Monday, May 28, 2012

Memorial Day

The second Holiday in the Americana Animist wheel of the year.


Memorial Day is the official start of Summer to most Americans. Sure, most of the kids have  two or three more weeks of school, but this is the first long weekend of the summer. Parties and barbeques abound.


Strange that a solemn feast should be celebrated that way, but solemnity is tough for us, I think. There will be ceremonies at monuments and cemeteries, laying wreaths and and hearing speeches, but after that beer and hamburgers.


Memorial Day never fails to make me sad.


There is only a part of this country fighting a war. They have been fighting a war for years. We see it on the news, but it hardly touches most of us. 


This photo has been floating around the web for years, and it is true. Most of the people who go into the military, go in because there is very little opportunity for them elsewhere. 

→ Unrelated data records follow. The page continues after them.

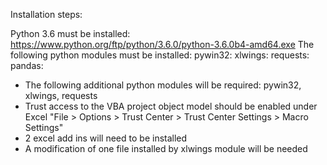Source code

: Installation steps:

Python 3.6 must be installed: https://www.python.org/ftp/python/3.6.0/python-3.6.0b4-amd64.exe
The following python modules must be installed:
pywin32:
xlwings:
requests:
pandas: 

* The following additional python modules will be required: pywin32, xlwings, requests
* Trust access to the VBA project object model should be enabled under Excel "File > Options > Trust Center > Trust Center Settings > Macro Settings"
* 2 excel add ins will need to be installed
* A modification of one file installed by xlwings module will be needed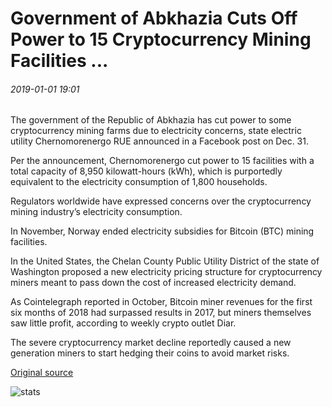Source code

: # Government of Abkhazia Cuts Off Power to 15 Cryptocurrency Mining Facilities ...

###### 2019-01-01 19:01

The government of the Republic of Abkhazia has cut power to some cryptocurrency mining farms due to electricity concerns, state electric utility Chernomorenergo RUE announced in a Facebook post on Dec. 31.

Per the announcement, Chernomorenergo cut power to 15 facilities with a total capacity of 8,950 kilowatt-hours (kWh), which is purportedly equivalent to the electricity consumption of 1,800 households.

Regulators worldwide have expressed concerns over the cryptocurrency mining industry’s electricity consumption.

In November, Norway ended electricity subsidies for Bitcoin (BTC) mining facilities.

In the United States, the Chelan County Public Utility District of the state of Washington proposed a new electricity pricing structure for cryptocurrency miners meant to pass down the cost of increased electricity demand.

As Cointelegraph reported in October, Bitcoin miner revenues for the first six months of 2018 had surpassed results in 2017, but miners themselves saw little profit, according to weekly crypto outlet Diar.

The severe cryptocurrency market decline reportedly caused a new generation miners to start hedging their coins to avoid market risks.

[Original source](https://cointelegraph.com/news/government-of-abkhazia-cuts-off-power-to-15-cryptocurrency-mining-facilities)

![stats](https://c.statcounter.com/11760860/0/a89fa40b/1/ "stats")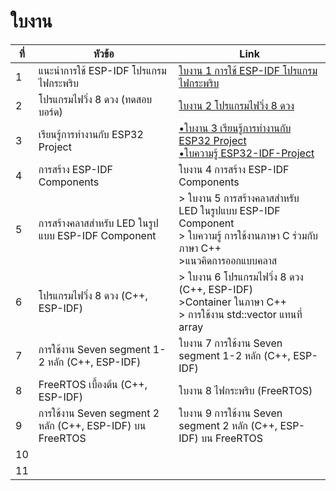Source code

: # ใบงาน

|ที่|หัวข้อ|Link|
|----|----|---|
|1|แนะนำการใช้ ESP-IDF โปรแกรมไฟกระพริบ |[ใบงาน 1 การใช้ ESP-IDF โปรแกรมไฟกระพริบ](https://github.com/Special-Topics-Computer-2023/Special-Topics-Computer-2023-LabSheet-01)|
|2|โปรแกรมไฟวิ่ง 8 ดวง (ทดสอบบอร์ด) |[ใบงาน 2 โปรแกรมไฟวิ่ง 8 ดวง](https://github.com/Special-Topics-Computer-2023/Special-Topics-Computer-2023-LabSheet-02) |
|3|เรียนรู้การทำงานกับ ESP32 Project |[•ใบงาน 3 เรียนรู้การทำงานกับ ESP32 Project](https://github.com/Special-Topics-Computer-2023/Special-Topics-Computer-2023-LabSheet-03)<br> [•ใบความรู้ ESP32-IDF-Project](https://github.com/Special-Topics-Computer-2023/Lab-Sheets/assets/567256/c4eab575-1068-4acd-939b-5f049a456a21)|
|4|การสร้าง ESP-IDF Components |ใบงาน 4 การสร้าง ESP-IDF Components|
|5|การสร้างคลาสสำหรับ LED ในรูปแบบ ESP-IDF Component | > ใบงาน 5 การสร้างคลาสสำหรับ LED ในรูปแบบ ESP-IDF Component <br> > ใบความรู้ การใช้งานภาษา C ร่วมกับภาษา C++ <br>  >แนวคิดการออกแบบคลาส|
|6|โปรแกรมไฟวิ่ง 8 ดวง  (C++, ESP-IDF) |> ใบงาน 6 โปรแกรมไฟวิ่ง 8 ดวง  (C++, ESP-IDF) <br> >Container ในภาษา C++ <br> > การใช้งาน std::vector แทนที่ array|
|7|การใช้งาน Seven segment 1-2 หลัก (C++, ESP-IDF) |ใบงาน 7 การใช้งาน Seven segment 1-2 หลัก (C++, ESP-IDF) |
|8|FreeRTOS เบื้องต้น (C++, ESP-IDF) |ใบงาน 8 ไฟกระพริบ (FreeRTOS)|
|9|การใช้งาน Seven segment 2 หลัก (C++, ESP-IDF) บน FreeRTOS |ใบงาน 9 การใช้งาน Seven segment 2 หลัก (C++, ESP-IDF) บน FreeRTOS|
|10| ||
|11| ||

Recruiters are commonly accused of selling the military life to people to whom higher education is nearly impossible due to economic constraints and these are kids who desperately want to improve their circumstances.


They come home with injuries that go deeper than skin and bone. For the second year running, we lost more troops to suicide than to combat. 


We're losing these children to failures of leadership. They go, they do what they're told to do. What the leaders tell them is right to do. And then, they come home to a country that doesn't care about them (Don't even make me start about what a nightmare it is to get treated at the VA), to houses in forclosure, and not a job in sight. Is it any wonder the domestic violence statistics for the military are ridiculously high?


Count the significant others of the military veterans who are victims of this war too, and the human cost is astronomical.


While we're on the subject, sexual assault in the military is endemic. Women in the military now have more chance of being  sexually assaulted than being injured in the course of their duties. 


I'm one of those people who've occasionally bought a serviceman their lunch anonymously. I don't go to memorials or parades. I don't like crowds and the memorials are too sad. I really dislike the rhetoric of "honoring the troops". How about we just stop sending them to wars we don't need to fight and treat the injuries they come home with?


When my family goes to Washington DC, we visit the different monuments. I like the Korean War Monument--life size statues of soldiers, all with thousand yard stares. They remind you


 
 When I worked in the homeless shelter, twenty years ago, we had lots of vets. Its a cliche, isn't it? The veteran who ends up a homeless junkie or a drunk? 


One of the first descriptions of PTSD appears in Norse mythology. It's where we get the term "berserk".


Jonathan Shay, MD, a psychiatrist and researcher in this field, makes a connection between the berserker rage of soldiers and the hyperarousal of post-traumatic stress disorder. In Achilles in Vietnam he writes:



If a soldier survives the berserk state, it imparts emotional deadness and vulnerability to explosive rage to his psychology and permanent hyperarousal to his physiology — hallmarks of post-traumatic stress disorder in combat veterans. My clinical experience with Vietnam combat veterans prompts me to place the berserk state at the heart of their most severe psychological and psychophysiological injuries.[12]


Another war word from Old English is fæge (pronounced fa-yah), existing in modern English as "fey". It means "doomed to die". More correctly, I suppose it means someone who thinks they are going to die in the next battle. If they don't actually die, they were said to have their soul already halfway to the next world.


How many of our service people are coming home both fey and berserk?


On this weekend, if you're the type to go to memorials, remember the living as well as the dead.